Wednesday, October 23, 2013

NSA, Merkel's Phone, And Hypocrisy

According to Spiegel, Angela Merkel's private phone "might have been tapped" "for years" by US intelligence. Of course, the Bundesregierung "unequivocally disapproves". When the revelations were still about the German citizens her Minister of the Interior Friedrich called the critics "anti-American", and "naive".

Friedrich's words are coming back to haunt him. It is quite clear that the naive side were those who trusted the US to not use their tools against friendly governments.
Why shouldn't the US be interested in what Merkel thinks? Germany is the most powerful country in an economically equally strong union as the US. It seems absolutely naive to assume that CIA and NSA would not be working towards gathering as much intelligence as possible in Germany. Not only is the country important economically and politically, Germany also produces state of the art weapon systems. For example, German cold war era submarines managed time and time again to sneak up on US aircraft carrier groups in exercises, today Germany produces fuel cell U-Boats - made from unmagnetic materials like austenitic steel. German tanks dominate - together with Russian ones - the export market. Even the US M1 Abrams uses a license produced German cannon. It would therefore in fact be irresponsible if the intelligence agencies weren't spying on the German arms industry.

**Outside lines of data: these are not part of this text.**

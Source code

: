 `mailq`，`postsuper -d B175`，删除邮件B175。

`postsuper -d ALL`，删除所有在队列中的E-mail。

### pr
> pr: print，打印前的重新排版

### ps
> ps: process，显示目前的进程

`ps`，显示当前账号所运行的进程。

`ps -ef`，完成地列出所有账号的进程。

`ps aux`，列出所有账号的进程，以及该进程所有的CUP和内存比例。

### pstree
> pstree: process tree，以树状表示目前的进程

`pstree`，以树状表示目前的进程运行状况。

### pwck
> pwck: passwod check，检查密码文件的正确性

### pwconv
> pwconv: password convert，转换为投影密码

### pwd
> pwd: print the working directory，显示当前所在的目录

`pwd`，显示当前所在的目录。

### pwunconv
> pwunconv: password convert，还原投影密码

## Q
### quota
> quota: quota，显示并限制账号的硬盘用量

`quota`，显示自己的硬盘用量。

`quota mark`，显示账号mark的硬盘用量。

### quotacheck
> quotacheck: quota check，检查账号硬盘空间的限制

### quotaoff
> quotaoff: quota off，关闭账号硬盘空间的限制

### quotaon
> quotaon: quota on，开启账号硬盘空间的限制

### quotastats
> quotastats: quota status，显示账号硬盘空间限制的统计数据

One also has to assume that Merkel was aware that she might be a target, event though she claimed that she did not know back in July. She is neither stupid nor naive and was probably well informed about US programs. Why did the German government try to pretend otherwise, repeatedly? The best explanation of what is currently happening - that I have read to this point - comes from Henry Farrell and Martha Finnemore, who wrote:
As a result [of the Snowden and Manning leaks], Washington faces what can be described as an accelerating hypocrisy collapse — a dramatic narrowing of the country’s room to maneuver between its stated aspirations and its sometimes sordid pursuit of self-interest. The U.S. government, its friends, and its foes can no longer plausibly deny the dark side of U.S. foreign policy and will have to address it head-on.
Merkel, just like the Brazilian president, was forced to phone Obama and call the likely eavesdropping operation "totally unacceptable". I agree, but that was clear from the very start of the revelations, still Mr. Friedrich and other members of the government felt the need to offer soundbites that make them look like very, very naive persons, now. Merkel also wasn't too keen to confront the US during the electoral campaign, but now the fact that it has become impossible to ignore the dark side of US policy is starting to sink in.

In the US that might still take a while. A spokesperson said that: "The President assured the Chancellor that the United States is not monitoring and will not monitor the communications of Chancellor Merkel." A statement which might have made sense before the hypocrisy collapse, but today it not just rings hollow it has become laughable and cringe worthy. [Or perhaps the President did not have time yet to "go back and find out what’s going on with respect to these particular allegations".]

The US made the rational decision to spy on anybody they could. It wasn't a wise or moral decision, but one that the German government should have been and most likely was well aware of. Snowdens revelation show everybody that the US is not exceptional. The country is like all others pursuing its own self-interest, what seems to be changing is that the other countries cannot turn a blind eye on this anymore.[Or perhaps this is just me desperately trying to rationalize the nonsense coming out of the German government, because I don't want the country to be run by complete idiots.]